Simplified Maximum Torque per Ampere Trajectory Tracking for Permanent Magnet Synchronous Machine Drives

The permanent magnet synchronous machine is considered one of the significant electric machines used in different applications due to its high torque density, high power density, high efficiency, and low maintenance. Due to the PM synchronous machines' design, the control system can drive the motor to deliver high torque to mechanical loads with the lowest current, which is called the maximum torque per ampere (MTPA) control method, and operate the generator to inject maximum electric energy into the grid at any mechanical power, which is called the maximum power extraction (MPE).  MTPA control can be achieved by direct voltage control.

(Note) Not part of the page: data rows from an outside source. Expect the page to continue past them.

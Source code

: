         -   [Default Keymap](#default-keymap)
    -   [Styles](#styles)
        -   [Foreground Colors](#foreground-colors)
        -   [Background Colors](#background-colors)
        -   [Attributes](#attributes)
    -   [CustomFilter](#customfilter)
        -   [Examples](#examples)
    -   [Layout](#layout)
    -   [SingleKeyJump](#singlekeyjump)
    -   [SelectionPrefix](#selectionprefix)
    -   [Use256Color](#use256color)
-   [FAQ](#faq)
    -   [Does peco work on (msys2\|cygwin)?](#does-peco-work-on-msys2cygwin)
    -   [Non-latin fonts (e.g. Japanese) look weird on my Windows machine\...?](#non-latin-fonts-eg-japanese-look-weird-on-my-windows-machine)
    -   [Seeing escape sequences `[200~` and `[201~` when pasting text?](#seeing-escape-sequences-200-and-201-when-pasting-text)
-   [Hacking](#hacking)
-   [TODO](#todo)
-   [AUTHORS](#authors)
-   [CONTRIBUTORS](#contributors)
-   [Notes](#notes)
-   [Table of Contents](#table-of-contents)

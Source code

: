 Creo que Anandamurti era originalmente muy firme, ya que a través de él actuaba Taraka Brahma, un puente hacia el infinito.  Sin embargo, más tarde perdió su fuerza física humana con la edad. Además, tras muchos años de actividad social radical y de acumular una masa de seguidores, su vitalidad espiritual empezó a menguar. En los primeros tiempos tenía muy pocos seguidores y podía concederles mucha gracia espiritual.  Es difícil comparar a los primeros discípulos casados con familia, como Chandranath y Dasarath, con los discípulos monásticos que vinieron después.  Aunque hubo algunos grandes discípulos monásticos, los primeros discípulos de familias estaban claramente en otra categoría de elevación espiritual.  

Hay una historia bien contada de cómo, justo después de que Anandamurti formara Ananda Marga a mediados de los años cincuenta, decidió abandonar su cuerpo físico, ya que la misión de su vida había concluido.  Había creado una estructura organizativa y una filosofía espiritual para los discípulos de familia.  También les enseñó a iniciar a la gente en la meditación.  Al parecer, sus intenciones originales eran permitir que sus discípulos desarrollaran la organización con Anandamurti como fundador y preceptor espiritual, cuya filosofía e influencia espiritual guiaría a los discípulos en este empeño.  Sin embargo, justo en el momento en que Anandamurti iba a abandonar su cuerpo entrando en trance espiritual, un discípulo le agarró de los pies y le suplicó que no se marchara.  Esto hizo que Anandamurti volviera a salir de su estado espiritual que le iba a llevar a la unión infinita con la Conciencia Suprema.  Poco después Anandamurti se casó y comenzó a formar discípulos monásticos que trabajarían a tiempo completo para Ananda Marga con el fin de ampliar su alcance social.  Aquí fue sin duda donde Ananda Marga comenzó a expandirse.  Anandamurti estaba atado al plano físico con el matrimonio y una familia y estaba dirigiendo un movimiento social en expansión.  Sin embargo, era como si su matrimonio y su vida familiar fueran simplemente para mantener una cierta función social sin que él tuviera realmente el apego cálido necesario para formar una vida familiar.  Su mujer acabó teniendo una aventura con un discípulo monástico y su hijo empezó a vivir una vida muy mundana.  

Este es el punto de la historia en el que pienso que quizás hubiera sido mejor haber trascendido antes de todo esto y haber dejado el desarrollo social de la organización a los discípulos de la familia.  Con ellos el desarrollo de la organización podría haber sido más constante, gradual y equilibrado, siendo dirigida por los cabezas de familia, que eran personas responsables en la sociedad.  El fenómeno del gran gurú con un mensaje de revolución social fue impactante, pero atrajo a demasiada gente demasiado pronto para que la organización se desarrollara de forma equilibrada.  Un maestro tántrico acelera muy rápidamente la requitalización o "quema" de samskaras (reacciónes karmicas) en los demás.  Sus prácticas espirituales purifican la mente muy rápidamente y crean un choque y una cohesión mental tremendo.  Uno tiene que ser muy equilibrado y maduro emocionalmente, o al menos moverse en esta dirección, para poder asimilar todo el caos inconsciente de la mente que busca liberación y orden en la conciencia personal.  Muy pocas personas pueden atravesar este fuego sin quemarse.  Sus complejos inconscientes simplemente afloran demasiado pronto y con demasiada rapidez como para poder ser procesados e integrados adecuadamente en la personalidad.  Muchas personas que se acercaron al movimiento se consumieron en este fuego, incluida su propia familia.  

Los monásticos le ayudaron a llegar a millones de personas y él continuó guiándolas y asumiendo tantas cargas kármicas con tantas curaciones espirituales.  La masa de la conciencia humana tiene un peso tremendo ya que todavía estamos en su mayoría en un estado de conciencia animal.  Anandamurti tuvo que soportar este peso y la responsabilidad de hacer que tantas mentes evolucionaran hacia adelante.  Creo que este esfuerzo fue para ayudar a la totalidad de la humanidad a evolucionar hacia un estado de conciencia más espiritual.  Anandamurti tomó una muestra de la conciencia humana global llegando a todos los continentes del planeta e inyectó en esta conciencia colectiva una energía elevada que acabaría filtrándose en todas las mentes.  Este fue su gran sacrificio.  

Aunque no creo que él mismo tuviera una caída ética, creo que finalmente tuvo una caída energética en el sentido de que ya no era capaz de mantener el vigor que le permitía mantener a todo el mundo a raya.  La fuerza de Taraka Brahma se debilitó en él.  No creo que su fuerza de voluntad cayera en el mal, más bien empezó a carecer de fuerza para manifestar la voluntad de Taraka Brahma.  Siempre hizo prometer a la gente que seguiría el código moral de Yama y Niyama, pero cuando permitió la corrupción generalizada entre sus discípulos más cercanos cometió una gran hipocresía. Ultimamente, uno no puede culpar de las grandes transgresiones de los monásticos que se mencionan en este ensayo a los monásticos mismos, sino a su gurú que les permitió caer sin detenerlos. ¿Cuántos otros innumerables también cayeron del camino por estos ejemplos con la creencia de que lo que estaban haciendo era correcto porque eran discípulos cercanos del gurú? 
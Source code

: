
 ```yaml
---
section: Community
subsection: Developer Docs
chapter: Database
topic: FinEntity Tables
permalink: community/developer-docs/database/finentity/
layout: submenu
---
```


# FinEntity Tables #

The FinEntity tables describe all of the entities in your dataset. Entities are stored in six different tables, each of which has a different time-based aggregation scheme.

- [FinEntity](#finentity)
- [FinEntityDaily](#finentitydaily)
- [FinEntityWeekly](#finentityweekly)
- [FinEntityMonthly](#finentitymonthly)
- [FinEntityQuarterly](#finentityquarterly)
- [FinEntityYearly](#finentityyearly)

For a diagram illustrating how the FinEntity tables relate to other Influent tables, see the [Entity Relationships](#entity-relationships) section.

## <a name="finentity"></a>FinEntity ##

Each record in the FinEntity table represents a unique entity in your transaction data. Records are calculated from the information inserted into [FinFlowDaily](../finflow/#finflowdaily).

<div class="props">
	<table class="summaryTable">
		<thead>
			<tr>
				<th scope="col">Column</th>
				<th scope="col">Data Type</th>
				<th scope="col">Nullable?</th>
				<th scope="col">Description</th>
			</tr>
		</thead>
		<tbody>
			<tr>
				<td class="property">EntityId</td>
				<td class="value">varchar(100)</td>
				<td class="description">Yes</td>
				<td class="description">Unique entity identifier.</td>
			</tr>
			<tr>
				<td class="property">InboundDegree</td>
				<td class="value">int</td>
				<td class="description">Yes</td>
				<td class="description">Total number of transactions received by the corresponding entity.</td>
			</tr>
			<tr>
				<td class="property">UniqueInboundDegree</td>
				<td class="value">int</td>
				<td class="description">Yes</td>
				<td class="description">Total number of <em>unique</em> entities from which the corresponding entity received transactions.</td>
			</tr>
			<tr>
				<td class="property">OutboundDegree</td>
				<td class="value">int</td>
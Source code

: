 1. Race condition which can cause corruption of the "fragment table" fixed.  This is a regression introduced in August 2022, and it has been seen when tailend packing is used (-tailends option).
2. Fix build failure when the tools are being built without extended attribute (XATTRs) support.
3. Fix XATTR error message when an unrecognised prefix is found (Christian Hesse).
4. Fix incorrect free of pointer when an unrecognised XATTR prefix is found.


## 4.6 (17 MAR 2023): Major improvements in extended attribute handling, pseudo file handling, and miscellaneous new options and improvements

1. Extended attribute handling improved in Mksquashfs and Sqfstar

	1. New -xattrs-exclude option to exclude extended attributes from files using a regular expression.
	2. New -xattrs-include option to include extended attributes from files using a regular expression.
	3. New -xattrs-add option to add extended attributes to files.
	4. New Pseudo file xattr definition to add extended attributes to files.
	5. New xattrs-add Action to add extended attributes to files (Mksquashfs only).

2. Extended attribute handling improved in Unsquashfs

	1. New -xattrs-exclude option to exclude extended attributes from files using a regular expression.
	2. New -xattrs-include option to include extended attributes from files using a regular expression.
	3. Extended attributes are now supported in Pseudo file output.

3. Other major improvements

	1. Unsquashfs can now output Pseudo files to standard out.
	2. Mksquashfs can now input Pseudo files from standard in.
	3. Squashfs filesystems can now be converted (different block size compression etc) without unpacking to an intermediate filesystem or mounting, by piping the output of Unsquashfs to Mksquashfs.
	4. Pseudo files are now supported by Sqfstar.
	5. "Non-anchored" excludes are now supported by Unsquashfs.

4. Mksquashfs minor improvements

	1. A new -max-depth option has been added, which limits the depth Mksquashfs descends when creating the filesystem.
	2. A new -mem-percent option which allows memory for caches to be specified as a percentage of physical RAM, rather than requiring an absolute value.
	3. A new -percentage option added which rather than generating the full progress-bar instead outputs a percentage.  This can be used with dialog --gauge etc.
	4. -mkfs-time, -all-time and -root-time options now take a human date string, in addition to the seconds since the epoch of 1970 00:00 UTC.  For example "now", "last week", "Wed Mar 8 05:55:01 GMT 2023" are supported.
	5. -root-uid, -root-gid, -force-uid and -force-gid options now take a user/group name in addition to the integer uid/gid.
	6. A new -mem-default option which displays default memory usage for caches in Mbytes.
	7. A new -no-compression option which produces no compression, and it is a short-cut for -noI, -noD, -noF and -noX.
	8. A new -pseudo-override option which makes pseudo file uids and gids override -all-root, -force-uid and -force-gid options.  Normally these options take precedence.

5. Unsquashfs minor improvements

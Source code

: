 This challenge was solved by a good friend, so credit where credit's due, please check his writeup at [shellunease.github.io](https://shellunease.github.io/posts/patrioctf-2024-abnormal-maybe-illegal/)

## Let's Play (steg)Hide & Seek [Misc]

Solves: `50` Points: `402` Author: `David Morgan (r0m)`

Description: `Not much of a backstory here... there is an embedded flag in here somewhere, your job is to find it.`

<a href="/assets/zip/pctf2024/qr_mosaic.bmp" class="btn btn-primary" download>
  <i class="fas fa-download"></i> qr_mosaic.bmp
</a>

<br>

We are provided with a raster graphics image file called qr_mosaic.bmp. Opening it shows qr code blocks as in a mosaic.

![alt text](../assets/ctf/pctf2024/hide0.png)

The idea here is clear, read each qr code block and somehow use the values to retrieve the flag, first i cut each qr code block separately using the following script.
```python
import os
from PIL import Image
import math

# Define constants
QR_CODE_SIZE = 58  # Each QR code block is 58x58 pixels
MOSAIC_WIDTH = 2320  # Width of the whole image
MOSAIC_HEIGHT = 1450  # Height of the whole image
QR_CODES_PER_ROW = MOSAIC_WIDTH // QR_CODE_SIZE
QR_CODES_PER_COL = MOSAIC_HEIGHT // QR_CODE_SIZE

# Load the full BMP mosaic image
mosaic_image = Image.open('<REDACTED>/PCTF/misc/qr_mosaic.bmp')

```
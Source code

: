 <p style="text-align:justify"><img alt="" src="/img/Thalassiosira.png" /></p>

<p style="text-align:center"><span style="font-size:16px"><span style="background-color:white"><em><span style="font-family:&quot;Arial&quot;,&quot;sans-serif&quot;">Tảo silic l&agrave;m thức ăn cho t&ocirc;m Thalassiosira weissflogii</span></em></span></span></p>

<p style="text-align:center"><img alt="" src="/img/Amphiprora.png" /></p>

Therefore, a simple direct voltage MTPA control strategy is suggested with a thorough insight analysis to define the control gains analytically, which simplifies the control ultimately and makes it more suitable for low-cost real-time implementation compared to other methods. The proposed method tracks the MTPA trajectory by finding the optimal pair of voltage angle and amplitude for each motor's speed and torque conditions. This is achieved without the need for any current control loop, which makes the technology simple to a great extent, contrary to most methodologies, but this simplicity is made possible by ignoring transient terms that guarantee MTPA only at steady-state. To overcome this limitation, simple dynamic direct control approaches are proposed to compensate for transient terms, making MTPA operation possible in all operating conditions with/without current sensors. The proposed strategies are applied to an interior permanent magnet synchronous motor (IPMSM) for industrial and electric vehicle applications and a surface-mount permanent magnet synchronous generator (SPMSG) for wind energy conversion system implementations. To illustrate the suggested control methods' capability, comparative studies are conducted against the popular MTPA vector control strategy. Experimental results for various situations reveal the suggested MTPA controllers' ability. Additionally, to quantitatively assess the MTPA trajectory tracking accuracy, the proposed control methods are compared using a qualification metric with energy consumption and energy efficiency studies.